Jakarta, CNN Indonesia --
Sejumlah analis menilai kemampuan diplomasi bakal menjadi faktor kunci dalam pemilihan paus saat ini.
Sejarawan agama global dari Amerika Serikat, R. Scott Appleby, mengatakan asal-usul kardinal kemungkinan tak akan jadi penentu dalam konklaf (conclave) yang akan datang.
Ia berujar mendiang Paus Fransiskus selama ini secara aktif menjangkau mereka yang diabaikan atau kurang terwakili dalam Gereja universal. Melalui perjalanan luar negeri dan advokasinya yang vokal terhadap kelompok tersisih, Paus Fransiskus berupaya membawa suara-suara baru ke dalam institusi yang berusia lebih dari 2.000 tahun ini.
ADVERTISEMENT
SCROLL TO CONTINUE WITH CONTENT
Kendati demikian, menurutnya, langkah ini "tak menjamin bahwa paus berikutnya akan berasal dari pinggiran, dari negara yang kurang dikenal, atau bukan dari Eropa."
Sebab saat ini, di tengah kondisi dunia yang tak menentu, sosok yang mampu berdiplomasi lebih dibutuhkan ketimbang yang hanya dekat dengan kaum tersisih.
"Sulit membayangkan paus berikutnya bisa mengabaikan gejolak dan tantangan dunia," ucap Appleby kepada AFP.
"Mereka akan berpikir: 'Dunia sedang krisis... Siapa di antara kami yang bisa muncul sebagai seseorang dengan karisma dan bakat yang tepat untuk memimpin Gereja pada saat ini?'" lanjutnya.

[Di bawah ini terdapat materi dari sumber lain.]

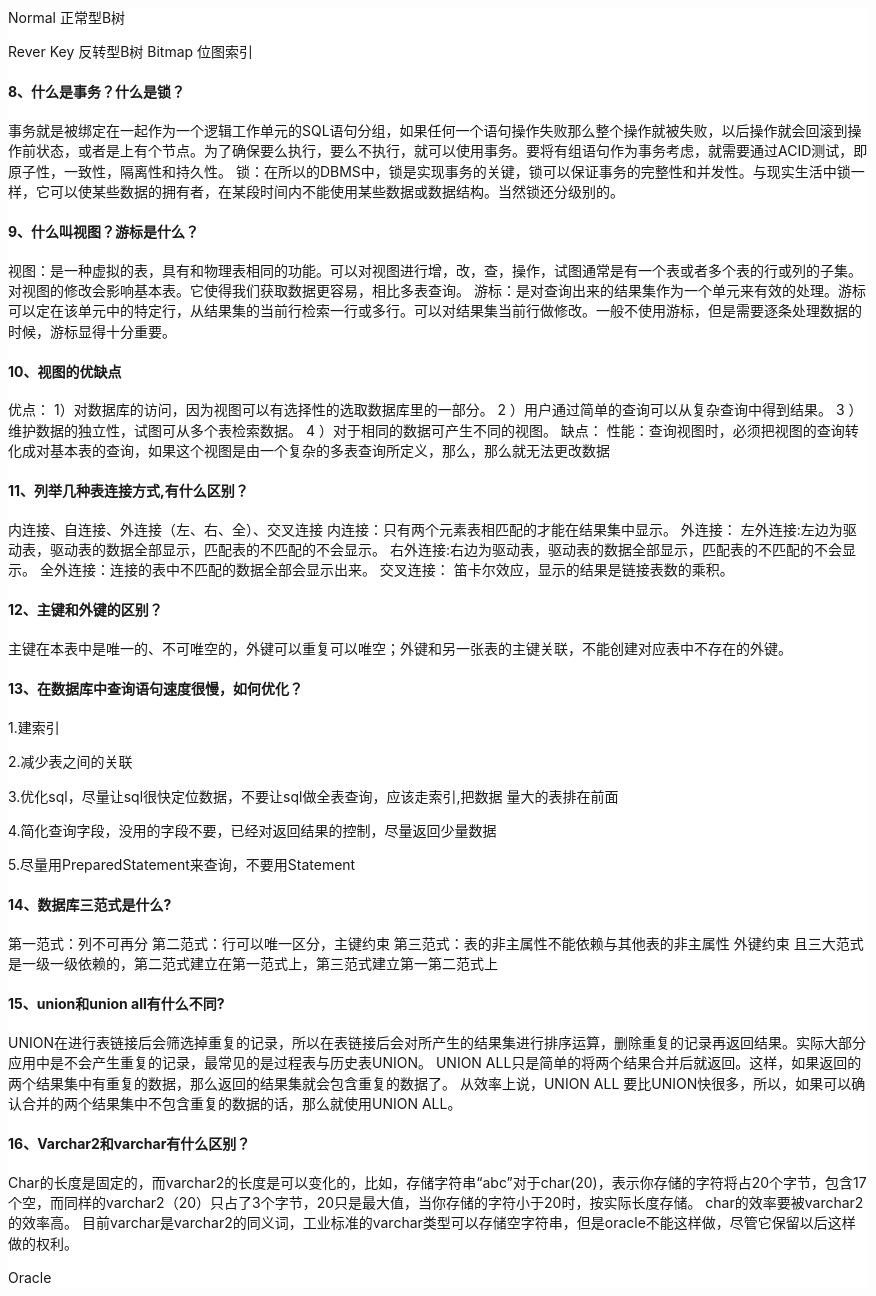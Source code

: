 Normal 正常型B树

Rever Key 反转型B树 Bitmap 位图索引

#### 8、什么是事务？什么是锁？

事务就是被绑定在一起作为一个逻辑工作单元的SQL语句分组，如果任何一个语句操作失败那么整个操作就被失败，以后操作就会回滚到操作前状态，或者是上有个节点。为了确保要么执行，要么不执行，就可以使用事务。要将有组语句作为事务考虑，就需要通过ACID测试，即原子性，一致性，隔离性和持久性。 锁：在所以的DBMS中，锁是实现事务的关键，锁可以保证事务的完整性和并发性。与现实生活中锁一样，它可以使某些数据的拥有者，在某段时间内不能使用某些数据或数据结构。当然锁还分级别的。

#### 9、什么叫视图？游标是什么？

视图：是一种虚拟的表，具有和物理表相同的功能。可以对视图进行增，改，查，操作，试图通常是有一个表或者多个表的行或列的子集。对视图的修改会影响基本表。它使得我们获取数据更容易，相比多表查询。 游标：是对查询出来的结果集作为一个单元来有效的处理。游标可以定在该单元中的特定行，从结果集的当前行检索一行或多行。可以对结果集当前行做修改。一般不使用游标，但是需要逐条处理数据的时候，游标显得十分重要。

#### 10、视图的优缺点

优点： 1）对数据库的访问，因为视图可以有选择性的选取数据库里的一部分。 2 ）用户通过简单的查询可以从复杂查询中得到结果。 3 ）维护数据的独立性，试图可从多个表检索数据。 4 ）对于相同的数据可产生不同的视图。 缺点： 性能：查询视图时，必须把视图的查询转化成对基本表的查询，如果这个视图是由一个复杂的多表查询所定义，那么，那么就无法更改数据

#### 11、列举几种表连接方式,有什么区别？

内连接、自连接、外连接（左、右、全）、交叉连接 内连接：只有两个元素表相匹配的才能在结果集中显示。 外连接： 左外连接:左边为驱动表，驱动表的数据全部显示，匹配表的不匹配的不会显示。 右外连接:右边为驱动表，驱动表的数据全部显示，匹配表的不匹配的不会显示。 全外连接：连接的表中不匹配的数据全部会显示出来。 交叉连接： 笛卡尔效应，显示的结果是链接表数的乘积。

#### 12、主键和外键的区别？

主键在本表中是唯一的、不可唯空的，外键可以重复可以唯空；外键和另一张表的主键关联，不能创建对应表中不存在的外键。

#### 13、在数据库中查询语句速度很慢，如何优化？

1.建索引 

2.减少表之间的关联 

3.优化sql，尽量让sql很快定位数据，不要让sql做全表查询，应该走索引,把数据 量大的表排在前面 

4.简化查询字段，没用的字段不要，已经对返回结果的控制，尽量返回少量数据 

5.尽量用PreparedStatement来查询，不要用Statement

#### 14、数据库三范式是什么?

第一范式：列不可再分 第二范式：行可以唯一区分，主键约束 第三范式：表的非主属性不能依赖与其他表的非主属性 外键约束 且三大范式是一级一级依赖的，第二范式建立在第一范式上，第三范式建立第一第二范式上

#### 15、union和union all有什么不同?

UNION在进行表链接后会筛选掉重复的记录，所以在表链接后会对所产生的结果集进行排序运算，删除重复的记录再返回结果。实际大部分应用中是不会产生重复的记录，最常见的是过程表与历史表UNION。 UNION ALL只是简单的将两个结果合并后就返回。这样，如果返回的两个结果集中有重复的数据，那么返回的结果集就会包含重复的数据了。 从效率上说，UNION ALL 要比UNION快很多，所以，如果可以确认合并的两个结果集中不包含重复的数据的话，那么就使用UNION ALL。

#### 16、Varchar2和varchar有什么区别？

Char的长度是固定的，而varchar2的长度是可以变化的，比如，存储字符串“abc”对于char(20)，表示你存储的字符将占20个字节，包含17个空，而同样的varchar2（20）只占了3个字节，20只是最大值，当你存储的字符小于20时，按实际长度存储。 char的效率要被varchar2的效率高。 目前varchar是varchar2的同义词，工业标准的varchar类型可以存储空字符串，但是oracle不能这样做，尽管它保留以后这样做的权利。

Oracle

Paus Fransiskus selama ini dikenal sebagai sosok yang memperjuangkan wilayah-wilayah terpencil yang lama diabaikan oleh Gereja. Ia banyak melakukan perjalanan inklusif mulai dari Mongolia hingga Papua Nugini.

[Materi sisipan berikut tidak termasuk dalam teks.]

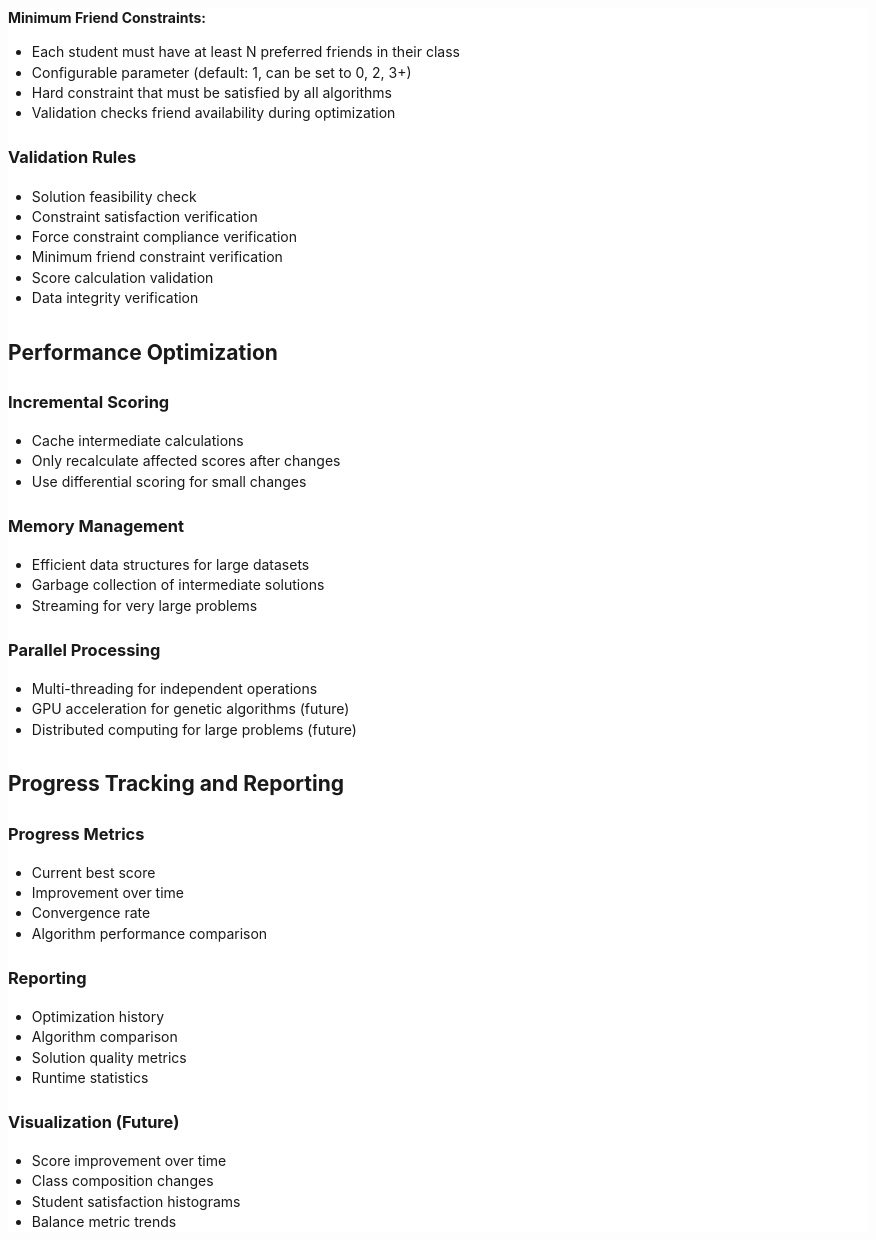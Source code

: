 **Minimum Friend Constraints:**
- Each student must have at least N preferred friends in their class
- Configurable parameter (default: 1, can be set to 0, 2, 3+)
- Hard constraint that must be satisfied by all algorithms
- Validation checks friend availability during optimization

### Validation Rules
- Solution feasibility check
- Constraint satisfaction verification
- Force constraint compliance verification
- Minimum friend constraint verification
- Score calculation validation
- Data integrity verification

## Performance Optimization

### Incremental Scoring
- Cache intermediate calculations
- Only recalculate affected scores after changes
- Use differential scoring for small changes

### Memory Management
- Efficient data structures for large datasets
- Garbage collection of intermediate solutions
- Streaming for very large problems

### Parallel Processing
- Multi-threading for independent operations
- GPU acceleration for genetic algorithms (future)
- Distributed computing for large problems (future)

## Progress Tracking and Reporting

### Progress Metrics
- Current best score
- Improvement over time
- Convergence rate
- Algorithm performance comparison

### Reporting
- Optimization history
- Algorithm comparison
- Solution quality metrics
- Runtime statistics

### Visualization (Future)
- Score improvement over time
- Class composition changes
- Student satisfaction histograms
- Balance metric trends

Beberapa pihak telah berharap bahwa penerus Paus Fransiskus, yang akan dipilih dalam konklaf para kardinal dalam beberapa hari atau minggu mendatang, akan berasal dari Afrika atau Asia.

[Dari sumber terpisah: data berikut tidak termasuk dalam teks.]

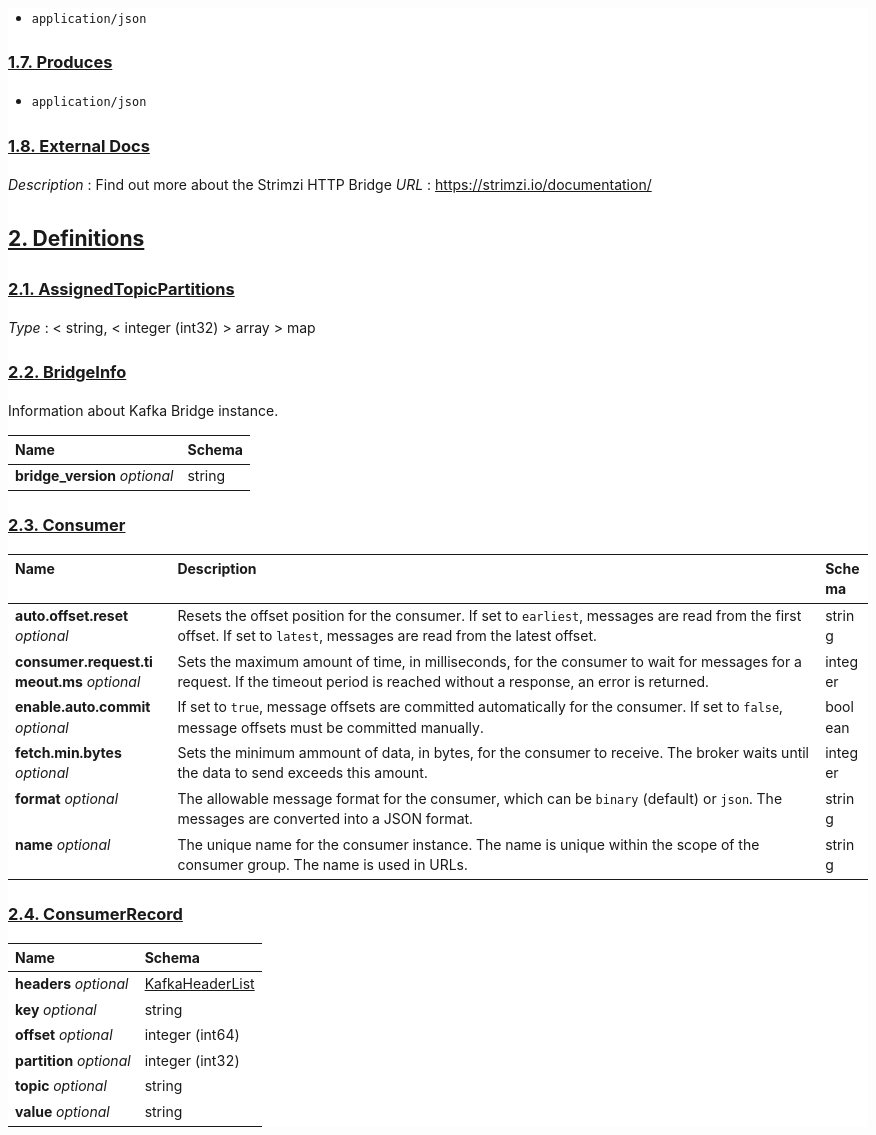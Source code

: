 - `application/json`

### [1.7. Produces](https://strimzi.io/docs/bridge/0.19.0/#produces)

- `application/json`

### [1.8. External Docs](https://strimzi.io/docs/bridge/0.19.0/#external_docs)

*Description* : Find out more about the Strimzi HTTP Bridge
*URL* : https://strimzi.io/documentation/

## [2. Definitions](https://strimzi.io/docs/bridge/0.19.0/#_definitions)

### [2.1. AssignedTopicPartitions](https://strimzi.io/docs/bridge/0.19.0/#_assignedtopicpartitions)

*Type* : < string, < integer (int32) > array > map

### [2.2. BridgeInfo](https://strimzi.io/docs/bridge/0.19.0/#_bridgeinfo)

Information about Kafka Bridge instance.

| Name                          | Schema |
| :---------------------------- | :----- |
| **bridge_version** *optional* | string |

### [2.3. Consumer](https://strimzi.io/docs/bridge/0.19.0/#_consumer)

| Name                                       | Description                                                  | Schema  |
| :----------------------------------------- | :----------------------------------------------------------- | :------ |
| **auto.offset.reset** *optional*           | Resets the offset position for the consumer. If set to `earliest`, messages are read from the first offset. If set to `latest`, messages are read from the latest offset. | string  |
| **consumer.request.timeout.ms** *optional* | Sets the maximum amount of time, in milliseconds, for the consumer to wait for messages for a request. If the timeout period is reached without a response, an error is returned. | integer |
| **enable.auto.commit** *optional*          | If set to `true`, message offsets are committed automatically for the consumer. If set to `false`, message offsets must be committed manually. | boolean |
| **fetch.min.bytes** *optional*             | Sets the minimum ammount of data, in bytes, for the consumer to receive. The broker waits until the data to send exceeds this amount. | integer |
| **format** *optional*                      | The allowable message format for the consumer, which can be `binary` (default) or `json`. The messages are converted into a JSON format. | string  |
| **name** *optional*                        | The unique name for the consumer instance. The name is unique within the scope of the consumer group. The name is used in URLs. | string  |

### [2.4. ConsumerRecord](https://strimzi.io/docs/bridge/0.19.0/#_consumerrecord)

| Name                     | Schema                                                       |
| :----------------------- | :----------------------------------------------------------- |
| **headers** *optional*   | [KafkaHeaderList](https://strimzi.io/docs/bridge/0.19.0/#_kafkaheaderlist) |
| **key** *optional*       | string                                                       |
| **offset** *optional*    | integer (int64)                                              |
| **partition** *optional* | integer (int32)                                              |
| **topic** *optional*     | string                                                       |
| **value** *optional*     | string                                                       |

Wacana Paus non-Eropa sendiri memang terdengar masuk akal, mengingat Katolisisme sedang bertumbuh di Afrika dan Asia, sementara di Eropa mengalami penurunan dan stagnasi.
Menurut para pihak yang bertaruh pada Paus non-Eropa, mendiang Paus Fransiskus juga telah menunjuk mayoritas kardinal yang akan memilih penerusnya dari wilayah yang kurang terwakili.
Beberapa kandidat yang disebut-sebut akan menggantikan Paus Fransiskus berasal dari Asia dan Afrika. Mereka salah satunya, Kardinal Luis Antonio Tagle dari Manila dan Kardinal Peter Turkson dari Ghana.
Kardinal dari Myanmar dan Republik Demokratik Kongo juga disebut sebagai calon kandidat kuat.
Menurut Appleby, Paus dari negara yang kurang terwakili memang berpotensi punya "pengalaman langsung dengan kaum miskin" serta mewakili negara yang "tidak bermain di panggung utama".
"Dan itu memberikan titik lawan terhadap apa yang selama ini menjadi pusat kekuatan di ranah politik. Penting bagi Gereja untuk tidak sekadar meniru pusat-pusat kekuatan dunia," ucapnya.
Kendati begitu, situasi dunia yang semakin kompleks membuat para analis merasa bahwa keterampilan diplomatik akan lebih menjadi faktor utama dalam pemilihan paus berikutnya, alih-alih lokasi geografis.
"Paus baru harus mendesain ulang Gereja di dunia yang sedang dilanda gejolak," kata Alberto Melloni, profesor Italia sejarah Kekristenan, kepada surat kabar Corriere di Bologna pekan ini.
Direktur Observatorium Geopolitik Agama Prancis (IRIS), Francois Mabille, pun mengungkapkan bahwa jika para kardinal memutuskan geopolitik sebagai "kriteria pilihan", maka kepala diplomat Vatikan saat ini, Kardinal Pietro Parolin, bakal menjadi kandidat kuat.
"[Kardinal Pietro Parolin] mungkin sangat cocok, meskipun ia orang Eropa dan Italia," ucap Mabille.